■ Provided data:
--- START ---

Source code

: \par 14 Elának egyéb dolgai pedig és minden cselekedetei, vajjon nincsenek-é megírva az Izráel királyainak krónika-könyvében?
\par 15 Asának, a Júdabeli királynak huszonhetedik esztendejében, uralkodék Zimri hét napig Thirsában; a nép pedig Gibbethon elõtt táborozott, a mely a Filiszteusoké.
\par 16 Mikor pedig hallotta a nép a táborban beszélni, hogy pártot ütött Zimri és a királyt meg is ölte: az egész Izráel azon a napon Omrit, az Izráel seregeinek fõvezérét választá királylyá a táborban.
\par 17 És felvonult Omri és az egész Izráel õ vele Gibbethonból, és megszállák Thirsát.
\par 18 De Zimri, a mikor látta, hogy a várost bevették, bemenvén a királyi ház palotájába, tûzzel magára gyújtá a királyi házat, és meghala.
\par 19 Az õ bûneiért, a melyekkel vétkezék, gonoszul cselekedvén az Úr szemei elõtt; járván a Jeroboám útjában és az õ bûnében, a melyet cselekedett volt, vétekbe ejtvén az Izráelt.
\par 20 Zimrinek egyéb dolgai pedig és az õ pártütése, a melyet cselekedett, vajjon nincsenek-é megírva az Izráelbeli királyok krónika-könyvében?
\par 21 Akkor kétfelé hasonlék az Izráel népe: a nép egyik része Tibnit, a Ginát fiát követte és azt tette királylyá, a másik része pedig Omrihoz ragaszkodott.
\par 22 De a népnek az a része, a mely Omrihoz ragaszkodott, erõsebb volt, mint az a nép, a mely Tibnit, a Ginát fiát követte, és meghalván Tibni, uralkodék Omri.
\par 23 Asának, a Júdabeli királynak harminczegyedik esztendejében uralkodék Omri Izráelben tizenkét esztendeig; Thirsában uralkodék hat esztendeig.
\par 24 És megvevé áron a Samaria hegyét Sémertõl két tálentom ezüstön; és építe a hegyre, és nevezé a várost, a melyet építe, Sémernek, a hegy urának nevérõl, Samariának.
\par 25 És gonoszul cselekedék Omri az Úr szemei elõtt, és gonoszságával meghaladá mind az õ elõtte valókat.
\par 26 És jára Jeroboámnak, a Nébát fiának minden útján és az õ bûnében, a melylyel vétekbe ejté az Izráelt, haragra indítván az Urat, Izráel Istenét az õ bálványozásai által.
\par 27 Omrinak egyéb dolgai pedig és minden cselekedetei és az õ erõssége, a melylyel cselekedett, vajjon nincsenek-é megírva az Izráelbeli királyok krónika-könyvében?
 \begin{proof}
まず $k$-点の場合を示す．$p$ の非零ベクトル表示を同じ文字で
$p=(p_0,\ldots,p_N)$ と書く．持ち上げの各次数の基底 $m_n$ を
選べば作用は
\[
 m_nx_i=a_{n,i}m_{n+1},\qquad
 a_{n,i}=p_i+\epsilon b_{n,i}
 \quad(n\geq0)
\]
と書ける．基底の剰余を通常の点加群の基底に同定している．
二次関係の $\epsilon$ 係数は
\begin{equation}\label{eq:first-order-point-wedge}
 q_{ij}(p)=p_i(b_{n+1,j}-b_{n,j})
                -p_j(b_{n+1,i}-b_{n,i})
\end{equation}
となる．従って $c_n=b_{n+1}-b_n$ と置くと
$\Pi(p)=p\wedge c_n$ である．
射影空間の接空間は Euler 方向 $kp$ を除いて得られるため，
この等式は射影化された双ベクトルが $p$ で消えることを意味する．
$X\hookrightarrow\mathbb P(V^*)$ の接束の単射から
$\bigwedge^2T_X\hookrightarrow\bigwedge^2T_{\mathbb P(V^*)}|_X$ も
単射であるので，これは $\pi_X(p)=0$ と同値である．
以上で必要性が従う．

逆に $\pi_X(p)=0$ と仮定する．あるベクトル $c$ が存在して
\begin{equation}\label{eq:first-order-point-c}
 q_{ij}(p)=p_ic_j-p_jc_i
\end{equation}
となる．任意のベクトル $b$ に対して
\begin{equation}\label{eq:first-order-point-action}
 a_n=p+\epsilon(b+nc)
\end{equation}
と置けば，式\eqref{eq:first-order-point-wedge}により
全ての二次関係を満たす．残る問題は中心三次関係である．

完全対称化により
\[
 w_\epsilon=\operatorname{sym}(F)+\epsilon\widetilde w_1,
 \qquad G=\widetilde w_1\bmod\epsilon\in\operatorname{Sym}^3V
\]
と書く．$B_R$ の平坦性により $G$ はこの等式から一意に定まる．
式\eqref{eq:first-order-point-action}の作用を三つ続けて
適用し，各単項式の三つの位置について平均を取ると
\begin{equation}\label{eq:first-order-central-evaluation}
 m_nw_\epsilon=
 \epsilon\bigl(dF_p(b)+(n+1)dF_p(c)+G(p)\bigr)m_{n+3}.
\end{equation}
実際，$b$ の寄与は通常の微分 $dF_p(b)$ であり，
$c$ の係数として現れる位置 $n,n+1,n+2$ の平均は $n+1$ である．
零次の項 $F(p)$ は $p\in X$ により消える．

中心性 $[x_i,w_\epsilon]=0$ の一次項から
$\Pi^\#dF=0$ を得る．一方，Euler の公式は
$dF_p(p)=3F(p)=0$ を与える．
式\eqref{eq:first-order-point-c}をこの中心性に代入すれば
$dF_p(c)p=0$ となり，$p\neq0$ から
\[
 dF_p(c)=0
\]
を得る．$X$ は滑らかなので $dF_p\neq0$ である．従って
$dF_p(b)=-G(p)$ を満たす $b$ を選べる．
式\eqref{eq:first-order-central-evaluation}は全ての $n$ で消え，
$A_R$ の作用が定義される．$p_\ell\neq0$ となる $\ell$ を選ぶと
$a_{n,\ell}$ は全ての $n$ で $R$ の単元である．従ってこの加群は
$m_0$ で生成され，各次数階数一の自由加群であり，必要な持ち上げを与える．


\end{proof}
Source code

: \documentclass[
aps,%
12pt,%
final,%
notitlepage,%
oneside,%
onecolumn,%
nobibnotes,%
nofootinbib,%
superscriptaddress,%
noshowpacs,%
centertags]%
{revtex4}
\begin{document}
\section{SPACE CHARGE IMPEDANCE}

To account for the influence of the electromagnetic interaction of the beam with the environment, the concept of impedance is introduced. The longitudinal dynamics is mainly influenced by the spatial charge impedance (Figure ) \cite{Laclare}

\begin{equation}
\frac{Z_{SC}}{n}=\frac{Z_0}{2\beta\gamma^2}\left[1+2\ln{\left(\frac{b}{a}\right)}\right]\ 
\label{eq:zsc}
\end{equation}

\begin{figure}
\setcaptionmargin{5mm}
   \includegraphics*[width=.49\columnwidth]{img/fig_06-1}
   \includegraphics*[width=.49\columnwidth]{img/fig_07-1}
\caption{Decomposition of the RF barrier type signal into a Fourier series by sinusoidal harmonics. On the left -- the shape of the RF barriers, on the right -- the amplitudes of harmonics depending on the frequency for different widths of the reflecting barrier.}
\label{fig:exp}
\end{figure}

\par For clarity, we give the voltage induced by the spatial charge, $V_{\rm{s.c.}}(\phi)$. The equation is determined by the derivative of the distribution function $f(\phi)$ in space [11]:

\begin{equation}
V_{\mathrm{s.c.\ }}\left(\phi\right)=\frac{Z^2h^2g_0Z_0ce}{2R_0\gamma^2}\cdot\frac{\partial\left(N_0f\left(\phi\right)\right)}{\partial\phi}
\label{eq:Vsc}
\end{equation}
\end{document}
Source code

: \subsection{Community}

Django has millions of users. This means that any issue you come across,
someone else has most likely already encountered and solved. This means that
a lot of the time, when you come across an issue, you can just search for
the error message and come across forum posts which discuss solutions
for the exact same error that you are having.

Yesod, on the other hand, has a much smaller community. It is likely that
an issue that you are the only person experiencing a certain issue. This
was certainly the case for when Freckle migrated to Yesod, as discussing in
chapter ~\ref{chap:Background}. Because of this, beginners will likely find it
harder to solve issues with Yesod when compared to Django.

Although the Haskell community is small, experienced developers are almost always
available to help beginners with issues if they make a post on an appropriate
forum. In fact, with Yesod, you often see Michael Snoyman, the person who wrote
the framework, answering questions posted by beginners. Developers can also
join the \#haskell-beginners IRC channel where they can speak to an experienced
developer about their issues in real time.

--- END ---

■ Problem statement: Scan the listing for the string "szemei" and copy every line that carries it.

■ Solution to the problem:
\par 19 Az õ bûneiért, a melyekkel vétkezék, gonoszul cselekedvén az Úr szemei elõtt; járván a Jeroboám útjában és az õ bûnében, a melyet cselekedett volt, vétekbe ejtvén az Izráelt.
\par 25 És gonoszul cselekedék Omri az Úr szemei elõtt, és gonoszságával meghaladá mind az õ elõtte valókat.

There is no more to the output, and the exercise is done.